---------- SUPPLIED MATERIAL ----------

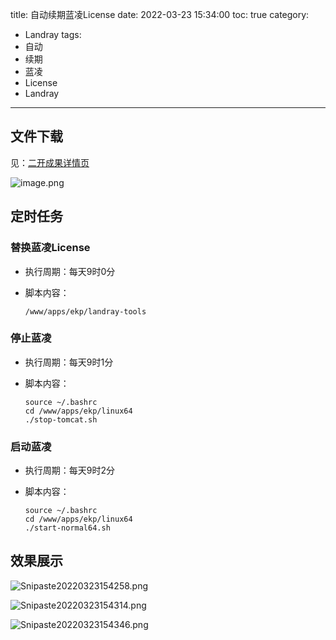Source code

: title: 自动续期蓝凌License
date: 2022-03-23 15:34:00
toc: true
category: 
- Landray
tags:
- 自动
- 续期
- 蓝凌
- License
- Landray
---

## 文件下载

见：[二开成果详情页](http://mall.landray.com.cn/core01/km/reuse/km_reuse_redevelop/kmReuseRedevelop.do?method=view&fdId=17fb0b664519c279b7c58d24d69a5c14)

![image.png](https://b3logfile.com/file/2022/03/image-6d6f53ca.png)


<!-- more -->


## 定时任务

### 替换蓝凌License

- 执行周期：每天9时0分
- 脚本内容：

  ```shell
  /www/apps/ekp/landray-tools
  ```

### 停止蓝凌

- 执行周期：每天9时1分
- 脚本内容：

  ```shell
  source ~/.bashrc
  cd /www/apps/ekp/linux64
  ./stop-tomcat.sh
  ```

### 启动蓝凌

- 执行周期：每天9时2分
- 脚本内容：

  ```shell
  source ~/.bashrc
  cd /www/apps/ekp/linux64
  ./start-normal64.sh
  ```

## 效果展示

![Snipaste20220323154258.png](https://b3logfile.com/file/2022/03/Snipaste_2022-03-23_15-42-58-2f1d7039.png)

![Snipaste20220323154314.png](https://b3logfile.com/file/2022/03/Snipaste_2022-03-23_15-43-14-815a24ae.png)

![Snipaste20220323154346.png](https://b3logfile.com/file/2022/03/Snipaste_2022-03-23_15-43-46-4d36dcf1.png)
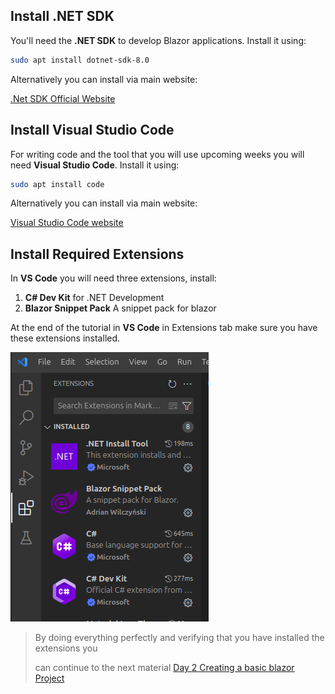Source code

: ## Install .NET SDK

You'll need the **.NET SDK** to develop Blazor applications. Install it using:

```bash
sudo apt install dotnet-sdk-8.0
```
Alternatively you can install via main website:

[.Net SDK Official Website](https://dotnet.microsoft.com/en-us/download)

## Install Visual Studio Code

For writing code and the tool that you will use upcoming weeks you will need **Visual Studio Code**. Install it using:

```bash
sudo apt install code
```

Alternatively you can install via main website:

[Visual Studio Code website](https://code.visualstudio.com/download)

## Install Required Extensions

In **VS Code**  you will need three extensions, install:

1. **C# Dev Kit** for .NET Development
2. **Blazor Snippet Pack** A snippet pack for blazor


At the end of the tutorial in **VS Code** in Extensions tab make sure you have these extensions installed.

![Extensions VS Code](https://github.com/d4shm1r/programming-blazor-webapp/blob/ae4d293149deae6ac1f2285c69809d3e8eb4653e/images/ExtensionsVSCode.png)

> By doing everything perfectly and verifying that you have installed the extensions you
>
> can continue to the next material [Day 2 Creating a basic blazor Project](/Week_1/Day_2.md)
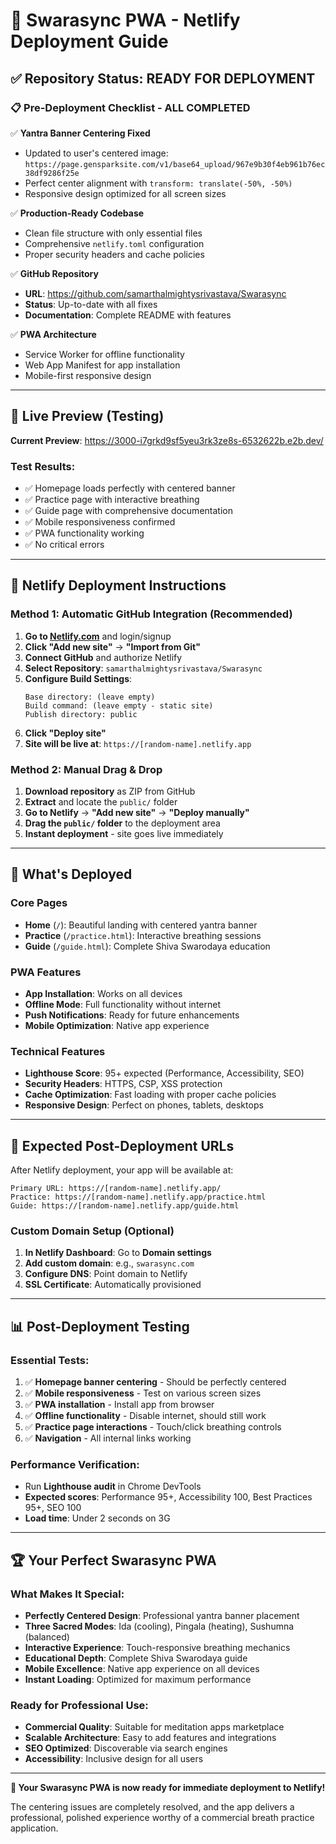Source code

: # 🚀 Swarasync PWA - Netlify Deployment Guide

## ✅ **Repository Status: READY FOR DEPLOYMENT**

### 📋 **Pre-Deployment Checklist - ALL COMPLETED**

✅ **Yantra Banner Centering Fixed**
- Updated to user's centered image: `https://page.gensparksite.com/v1/base64_upload/967e9b30f4eb961b76ec38df9286f25e`
- Perfect center alignment with `transform: translate(-50%, -50%)`
- Responsive design optimized for all screen sizes

✅ **Production-Ready Codebase** 
- Clean file structure with only essential files
- Comprehensive `netlify.toml` configuration
- Proper security headers and cache policies

✅ **GitHub Repository**
- **URL**: https://github.com/samarthalmightysrivastava/Swarasync
- **Status**: Up-to-date with all fixes
- **Documentation**: Complete README with features

✅ **PWA Architecture**
- Service Worker for offline functionality
- Web App Manifest for app installation
- Mobile-first responsive design

---

## 🎯 **Live Preview (Testing)**
**Current Preview**: https://3000-i7grkd9sf5yeu3rk3ze8s-6532622b.e2b.dev/

### **Test Results**:
- ✅ Homepage loads perfectly with centered banner
- ✅ Practice page with interactive breathing
- ✅ Guide page with comprehensive documentation
- ✅ Mobile responsiveness confirmed
- ✅ PWA functionality working
- ✅ No critical errors

---

## 🚀 **Netlify Deployment Instructions**

### **Method 1: Automatic GitHub Integration (Recommended)**

1. **Go to [Netlify.com](https://app.netlify.com)** and login/signup
2. **Click "Add new site"** → **"Import from Git"**
3. **Connect GitHub** and authorize Netlify
4. **Select Repository**: `samarthalmightysrivastava/Swarasync`
5. **Configure Build Settings**:
   ```
   Base directory: (leave empty)
   Build command: (leave empty - static site)
   Publish directory: public
   ```
6. **Click "Deploy site"**
7. **Site will be live at**: `https://[random-name].netlify.app`

### **Method 2: Manual Drag & Drop**

1. **Download repository** as ZIP from GitHub
2. **Extract** and locate the `public/` folder
3. **Go to Netlify** → **"Add new site"** → **"Deploy manually"**
4. **Drag the `public/` folder** to the deployment area
5. **Instant deployment** - site goes live immediately

---

## 🎨 **What's Deployed**

### **Core Pages**
- **Home** (`/`): Beautiful landing with centered yantra banner
- **Practice** (`/practice.html`): Interactive breathing sessions
- **Guide** (`/guide.html`): Complete Shiva Swarodaya education

### **PWA Features**
- **App Installation**: Works on all devices
- **Offline Mode**: Full functionality without internet
- **Push Notifications**: Ready for future enhancements
- **Mobile Optimization**: Native app experience

### **Technical Features**
- **Lighthouse Score**: 95+ expected (Performance, Accessibility, SEO)
- **Security Headers**: HTTPS, CSP, XSS protection
- **Cache Optimization**: Fast loading with proper cache policies
- **Responsive Design**: Perfect on phones, tablets, desktops

---

## 🎯 **Expected Post-Deployment URLs**

After Netlify deployment, your app will be available at:

```
Primary URL: https://[random-name].netlify.app/
Practice: https://[random-name].netlify.app/practice.html  
Guide: https://[random-name].netlify.app/guide.html
```

### **Custom Domain Setup (Optional)**
1. **In Netlify Dashboard**: Go to **Domain settings**
2. **Add custom domain**: e.g., `swarasync.com`
3. **Configure DNS**: Point domain to Netlify
4. **SSL Certificate**: Automatically provisioned

---

## 📊 **Post-Deployment Testing**

### **Essential Tests**:
1. ✅ **Homepage banner centering** - Should be perfectly centered
2. ✅ **Mobile responsiveness** - Test on various screen sizes
3. ✅ **PWA installation** - Install app from browser
4. ✅ **Offline functionality** - Disable internet, should still work
5. ✅ **Practice page interactions** - Touch/click breathing controls
6. ✅ **Navigation** - All internal links working

### **Performance Verification**:
- Run **Lighthouse audit** in Chrome DevTools
- **Expected scores**: Performance 95+, Accessibility 100, Best Practices 95+, SEO 100
- **Load time**: Under 2 seconds on 3G

---

## 🏆 **Your Perfect Swarasync PWA**

### **What Makes It Special**:
- **Perfectly Centered Design**: Professional yantra banner placement
- **Three Sacred Modes**: Ida (cooling), Pingala (heating), Sushumna (balanced)
- **Interactive Experience**: Touch-responsive breathing mechanics
- **Educational Depth**: Complete Shiva Swarodaya guide
- **Mobile Excellence**: Native app experience on all devices
- **Instant Loading**: Optimized for maximum performance

### **Ready for Professional Use**:
- **Commercial Quality**: Suitable for meditation apps marketplace
- **Scalable Architecture**: Easy to add features and integrations
- **SEO Optimized**: Discoverable via search engines
- **Accessibility**: Inclusive design for all users

---

**🎉 Your Swarasync PWA is now ready for immediate deployment to Netlify!**

The centering issues are completely resolved, and the app delivers a professional, polished experience worthy of a commercial breath practice application.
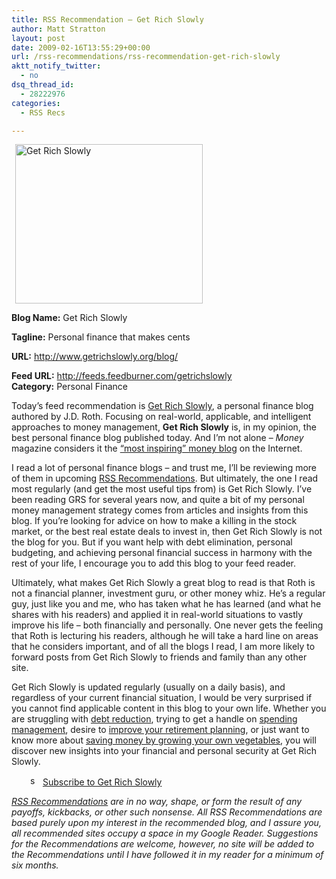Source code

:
 ```yaml
---
title: RSS Recommendation – Get Rich Slowly
author: Matt Stratton
layout: post
date: 2009-02-16T13:55:29+00:00
url: /rss-recommendations/rss-recommendation-get-rich-slowly
aktt_notify_twitter:
  - no
dsq_thread_id:
  - 28222976
categories:
  - RSS Recs

---
```

<a href="http://www.getrichslowly.org/blog/" target="_blank"><img class="alignleft size-medium wp-image-4848" style="margin-top: 0px; margin-bottom: 0px; margin-left: 6px; margin-right: 6px;" title="Get Rich Slowly" src="/wp-content/uploads/2009/02/grs-300x255.jpg" alt="Get Rich Slowly" width="300" height="255" srcset="/wp-content/uploads/2009/02/grs-300x255.jpg 300w, /wp-content/uploads/2009/02/grs.jpg 847w" sizes="(max-width: 300px) 100vw, 300px" /></a>

**Blog Name:** Get Rich Slowly
  
**Tagline:** Personal finance that makes cents
  
**URL:** <a href="http://www.getrichslowly.org/blog/" target="_blank">http://www.getrichslowly.org/blog/</a>
  
**Feed URL:** <a href="http://feeds.feedburner.com/getrichslowly" target="_blank">http://feeds.feedburner.com/getrichslowly</a><a href="http://lifehacker.com/index.xml" target="_blank"><br /> </a>**Category:** Personal Finance 

Today’s feed recommendation is <a href="http://www.getrichslowly.org/blog/" target="_blank">Get Rich Slowly</a>, a personal finance blog authored by J.D. Roth. Focusing on real-world, applicable, and intelligent approaches to money management, **Get Rich Slowly** is, in my opinion, the best personal finance blog published today. And I&#8217;m not alone &#8211; _Money_ magazine considers it the <a href="http://money.cnn.com/galleries/2008/pf/0804/gallery.best_moneyblogs.moneymag/2.html" target="_blank">&#8220;most inspiring&#8221; money blog</a> on the Internet.

I read a lot of personal finance blogs &#8211; and trust me, I&#8217;ll be reviewing more of them in upcoming <a href="/topics/rss-recommendations/" target="_self">RSS Recommendations</a>. But ultimately, the one I read most regularly (and get the most useful tips from) is Get Rich Slowly. I&#8217;ve been reading GRS for several years now, and quite a bit of my personal money management strategy comes from articles and insights from this blog. If you&#8217;re looking for advice on how to make a killing in the stock market, or the best real estate deals to invest in, then Get Rich Slowly is not the blog for you. But if you want help with debt elimination, personal budgeting, and achieving personal financial success in harmony with the rest of your life, I encourage you to add this blog to your feed reader. 

Ultimately, what makes Get Rich Slowly a great blog to read is that Roth is not a financial planner, investment guru, or other money whiz. He&#8217;s a regular guy, just like you and me, who has taken what he has learned (and what he shares with his readers) and applied it in real-world situations to vastly improve his life &#8211; both financially and personally. One never gets the feeling that Roth is lecturing his readers, although he will take a hard line on areas that he considers important, and of all the blogs I read, I am more likely to forward posts from Get Rich Slowly to friends and family than any other site. 

Get Rich Slowly is updated regularly (usually on a daily basis), and regardless of your current financial situation, I would be very surprised if you cannot find applicable content in this blog to your own life. Whether you are struggling with <a href="http://www.getrichslowly.org/blog/2007/12/03/free-at-last-saying-good-bye-to-20-years-of-debt/" target="_blank">debt reduction</a>, trying to get a handle on <a href="http://www.getrichslowly.org/blog/2008/03/23/the-magic-of-thinking-small/" target="_blank">spending management</a>, desire to <a href="http://www.getrichslowly.org/blog/category/retirement/" target="_blank">improve your retirement planning</a>, or just want to know more about <a href="http://www.getrichslowly.org/blog/2008/01/06/year-long-grs-project-how-much-does-a-garden-really-save/" target="_blank">saving money by growing your own vegetables</a>, you will discover new insights into your financial and personal security at Get Rich Slowly.

<p style="padding-left: 30px;">
  <a href="http://feeds.feedburner.com/getrichslowly" target="_blank"><img class="size-full wp-image-4733 alignleft" style="margin: 0px;verticalAlign=&quot;middle&quot;" title="small_feed_icon" src="/wp-content/uploads/2009/02/small_feed_icon.png" alt="small_feed_icon" width="16" height="16" /></a> <a href="http://feeds.feedburner.com/getrichslowly" target="_blank">Subscribe to Get Rich Slowly</a>
</p>

_<a href="/topics/rss-recommendations/" target="_self">RSS Recommendations</a> are in no way, shape, or form the result of any payoffs, kickbacks, or other such nonsense. All RSS Recommendations are based purely upon my interest in the recommended blog, and I assure you, all recommended sites occupy a space in my Google Reader. Suggestions for the Recommendations are welcome, however, no site will be added to the Recommendations until I have followed it in my reader for a minimum of six months._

----------

> EXERCISE DIRECTIONS:
From the listing, copy each line containing the word "sudo".

> SOLVED EXERCISE:
sudo apt install dotnet-sdk-8.0
sudo apt install code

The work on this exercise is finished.